(SUPPLIED DATA Opens)
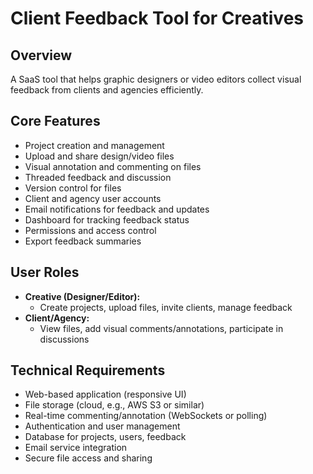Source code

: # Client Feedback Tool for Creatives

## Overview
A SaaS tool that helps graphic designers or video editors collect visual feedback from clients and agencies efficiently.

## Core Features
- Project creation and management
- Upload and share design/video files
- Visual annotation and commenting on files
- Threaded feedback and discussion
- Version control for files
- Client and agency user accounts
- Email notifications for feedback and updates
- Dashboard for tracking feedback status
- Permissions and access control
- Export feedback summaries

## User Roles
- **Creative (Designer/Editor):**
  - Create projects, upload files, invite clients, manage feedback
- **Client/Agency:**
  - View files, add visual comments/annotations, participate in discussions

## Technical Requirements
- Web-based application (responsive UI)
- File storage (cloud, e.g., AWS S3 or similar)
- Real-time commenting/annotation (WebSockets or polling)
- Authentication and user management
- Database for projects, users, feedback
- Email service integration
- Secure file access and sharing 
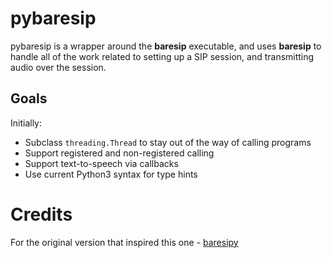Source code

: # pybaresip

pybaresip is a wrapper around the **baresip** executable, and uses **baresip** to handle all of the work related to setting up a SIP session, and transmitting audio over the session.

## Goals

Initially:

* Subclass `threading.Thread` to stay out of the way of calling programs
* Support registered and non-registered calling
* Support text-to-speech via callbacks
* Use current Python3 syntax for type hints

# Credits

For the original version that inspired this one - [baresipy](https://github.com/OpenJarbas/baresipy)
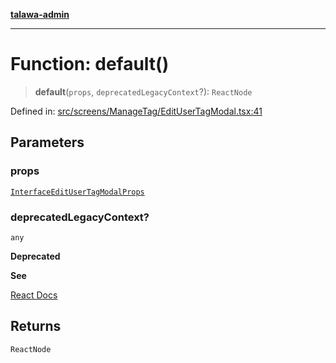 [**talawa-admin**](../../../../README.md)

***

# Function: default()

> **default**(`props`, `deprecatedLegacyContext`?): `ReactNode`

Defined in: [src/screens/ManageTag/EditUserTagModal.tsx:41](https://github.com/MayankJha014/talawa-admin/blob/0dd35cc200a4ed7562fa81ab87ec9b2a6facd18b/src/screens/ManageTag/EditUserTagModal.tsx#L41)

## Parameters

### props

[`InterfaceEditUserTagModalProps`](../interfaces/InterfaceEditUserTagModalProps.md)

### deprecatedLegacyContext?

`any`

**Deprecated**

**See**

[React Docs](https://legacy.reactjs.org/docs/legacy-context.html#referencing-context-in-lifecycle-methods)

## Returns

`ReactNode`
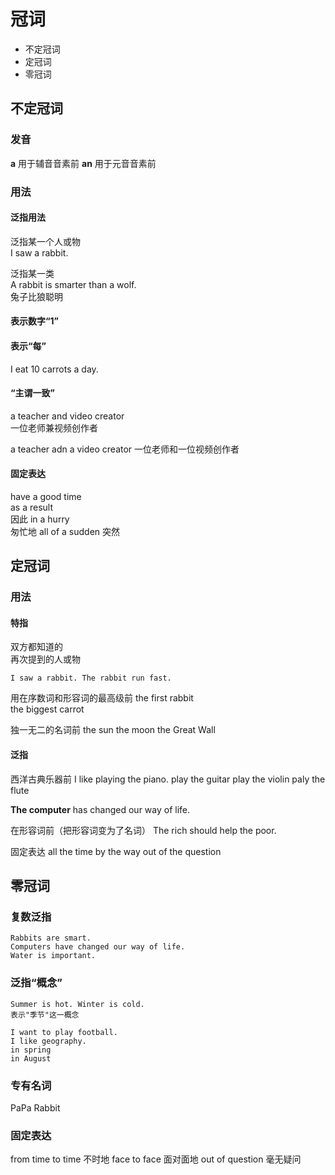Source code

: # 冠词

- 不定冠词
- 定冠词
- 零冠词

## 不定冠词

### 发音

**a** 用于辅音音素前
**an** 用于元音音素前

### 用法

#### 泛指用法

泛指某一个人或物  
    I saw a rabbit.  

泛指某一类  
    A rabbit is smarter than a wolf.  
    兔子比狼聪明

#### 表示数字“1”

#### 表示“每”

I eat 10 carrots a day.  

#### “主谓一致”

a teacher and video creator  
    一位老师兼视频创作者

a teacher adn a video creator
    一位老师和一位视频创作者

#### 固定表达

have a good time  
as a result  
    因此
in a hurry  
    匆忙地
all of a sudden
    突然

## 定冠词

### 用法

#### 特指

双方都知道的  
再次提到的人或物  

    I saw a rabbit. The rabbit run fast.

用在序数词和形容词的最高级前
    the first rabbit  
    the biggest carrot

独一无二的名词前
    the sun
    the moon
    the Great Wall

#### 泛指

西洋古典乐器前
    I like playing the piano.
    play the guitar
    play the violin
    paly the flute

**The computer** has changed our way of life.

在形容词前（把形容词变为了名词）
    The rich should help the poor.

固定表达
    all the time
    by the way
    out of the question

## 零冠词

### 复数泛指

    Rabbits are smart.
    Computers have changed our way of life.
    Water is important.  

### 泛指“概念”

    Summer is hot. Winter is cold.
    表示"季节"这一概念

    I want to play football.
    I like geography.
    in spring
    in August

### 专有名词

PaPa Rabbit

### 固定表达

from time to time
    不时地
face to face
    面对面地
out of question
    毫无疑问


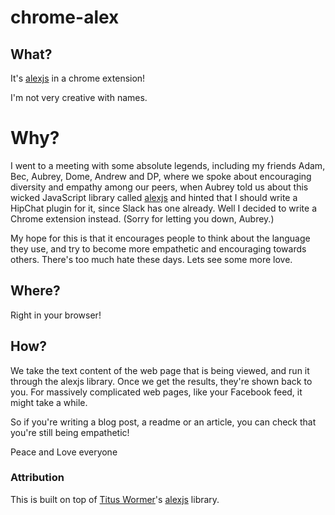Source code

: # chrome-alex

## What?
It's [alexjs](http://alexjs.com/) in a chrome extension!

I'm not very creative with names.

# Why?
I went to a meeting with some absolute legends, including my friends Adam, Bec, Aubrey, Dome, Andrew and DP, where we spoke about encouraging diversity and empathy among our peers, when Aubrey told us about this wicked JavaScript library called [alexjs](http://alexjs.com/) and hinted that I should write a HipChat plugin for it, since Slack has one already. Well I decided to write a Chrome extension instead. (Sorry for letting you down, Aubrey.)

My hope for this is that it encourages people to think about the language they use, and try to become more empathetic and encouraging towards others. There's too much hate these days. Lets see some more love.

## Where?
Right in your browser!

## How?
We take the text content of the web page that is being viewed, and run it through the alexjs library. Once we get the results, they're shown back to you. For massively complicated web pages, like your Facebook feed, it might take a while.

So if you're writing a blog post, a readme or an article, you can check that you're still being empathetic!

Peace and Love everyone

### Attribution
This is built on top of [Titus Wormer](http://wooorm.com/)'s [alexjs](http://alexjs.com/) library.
(SUPPLIED DATA Closes)
» **EXERCISE PROMPT**
The expected result is the complete listing above, printed exactly, with no pictures.

» **ANSWER FOR THIS EXERCISE**
Source code

: # Client Feedback Tool for Creatives

## Overview
A SaaS tool that helps graphic designers or video editors collect visual feedback from clients and agencies efficiently.

## Core Features
- Project creation and management
- Upload and share design/video files
- Visual annotation and commenting on files
- Threaded feedback and discussion
- Version control for files
- Client and agency user accounts
- Email notifications for feedback and updates
- Dashboard for tracking feedback status
- Permissions and access control
- Export feedback summaries

## User Roles
- **Creative (Designer/Editor):**
  - Create projects, upload files, invite clients, manage feedback
- **Client/Agency:**
  - View files, add visual comments/annotations, participate in discussions

## Technical Requirements
- Web-based application (responsive UI)
- File storage (cloud, e.g., AWS S3 or similar)
- Real-time commenting/annotation (WebSockets or polling)
- Authentication and user management
- Database for projects, users, feedback
- Email service integration
- Secure file access and sharing 
Source code

: # pybaresip

pybaresip is a wrapper around the **baresip** executable, and uses **baresip** to handle all of the work related to setting up a SIP session, and transmitting audio over the session.

## Goals

Initially:

* Subclass `threading.Thread` to stay out of the way of calling programs
* Support registered and non-registered calling
* Support text-to-speech via callbacks
* Use current Python3 syntax for type hints

# Credits

For the original version that inspired this one - [baresipy](https://github.com/OpenJarbas/baresipy)
 [**talawa-admin**](../../../../README.md)

***

# Function: default()

> **default**(`props`, `deprecatedLegacyContext`?): `ReactNode`

Defined in: [src/screens/ManageTag/EditUserTagModal.tsx:41](https://github.com/MayankJha014/talawa-admin/blob/0dd35cc200a4ed7562fa81ab87ec9b2a6facd18b/src/screens/ManageTag/EditUserTagModal.tsx#L41)

## Parameters

### props

[`InterfaceEditUserTagModalProps`](../interfaces/InterfaceEditUserTagModalProps.md)

### deprecatedLegacyContext?

`any`

**Deprecated**

**See**

[React Docs](https://legacy.reactjs.org/docs/legacy-context.html#referencing-context-in-lifecycle-methods)

## Returns

`ReactNode`
Source code

: # 冠词

- 不定冠词
- 定冠词
- 零冠词

## 不定冠词

### 发音

**a** 用于辅音音素前
**an** 用于元音音素前

### 用法

#### 泛指用法

泛指某一个人或物  
    I saw a rabbit.  

泛指某一类  
    A rabbit is smarter than a wolf.  
    兔子比狼聪明

#### 表示数字“1”

#### 表示“每”

I eat 10 carrots a day.  

#### “主谓一致”

a teacher and video creator  
    一位老师兼视频创作者

a teacher adn a video creator
    一位老师和一位视频创作者

#### 固定表达

have a good time  
as a result  
    因此
in a hurry  
    匆忙地
all of a sudden
    突然

## 定冠词

### 用法

#### 特指

双方都知道的  
再次提到的人或物  

    I saw a rabbit. The rabbit run fast.

用在序数词和形容词的最高级前
    the first rabbit  
    the biggest carrot

独一无二的名词前
    the sun
    the moon
    the Great Wall

#### 泛指

西洋古典乐器前
    I like playing the piano.
    play the guitar
    play the violin
    paly the flute

**The computer** has changed our way of life.

在形容词前（把形容词变为了名词）
    The rich should help the poor.

固定表达
    all the time
    by the way
    out of the question

## 零冠词

### 复数泛指

    Rabbits are smart.
    Computers have changed our way of life.
    Water is important.  

### 泛指“概念”

    Summer is hot. Winter is cold.
    表示"季节"这一概念

    I want to play football.
    I like geography.
    in spring
    in August

### 专有名词

PaPa Rabbit

### 固定表达

from time to time
    不时地
face to face
    面对面地
out of question
    毫无疑问


Source code

: # chrome-alex

## What?
It's [alexjs](http://alexjs.com/) in a chrome extension!

I'm not very creative with names.

# Why?
I went to a meeting with some absolute legends, including my friends Adam, Bec, Aubrey, Dome, Andrew and DP, where we spoke about encouraging diversity and empathy among our peers, when Aubrey told us about this wicked JavaScript library called [alexjs](http://alexjs.com/) and hinted that I should write a HipChat plugin for it, since Slack has one already. Well I decided to write a Chrome extension instead. (Sorry for letting you down, Aubrey.)

My hope for this is that it encourages people to think about the language they use, and try to become more empathetic and encouraging towards others. There's too much hate these days. Lets see some more love.

## Where?
Right in your browser!

## How?
We take the text content of the web page that is being viewed, and run it through the alexjs library. Once we get the results, they're shown back to you. For massively complicated web pages, like your Facebook feed, it might take a while.

So if you're writing a blog post, a readme or an article, you can check that you're still being empathetic!

Peace and Love everyone

### Attribution
This is built on top of [Titus Wormer](http://wooorm.com/)'s [alexjs](http://alexjs.com/) library.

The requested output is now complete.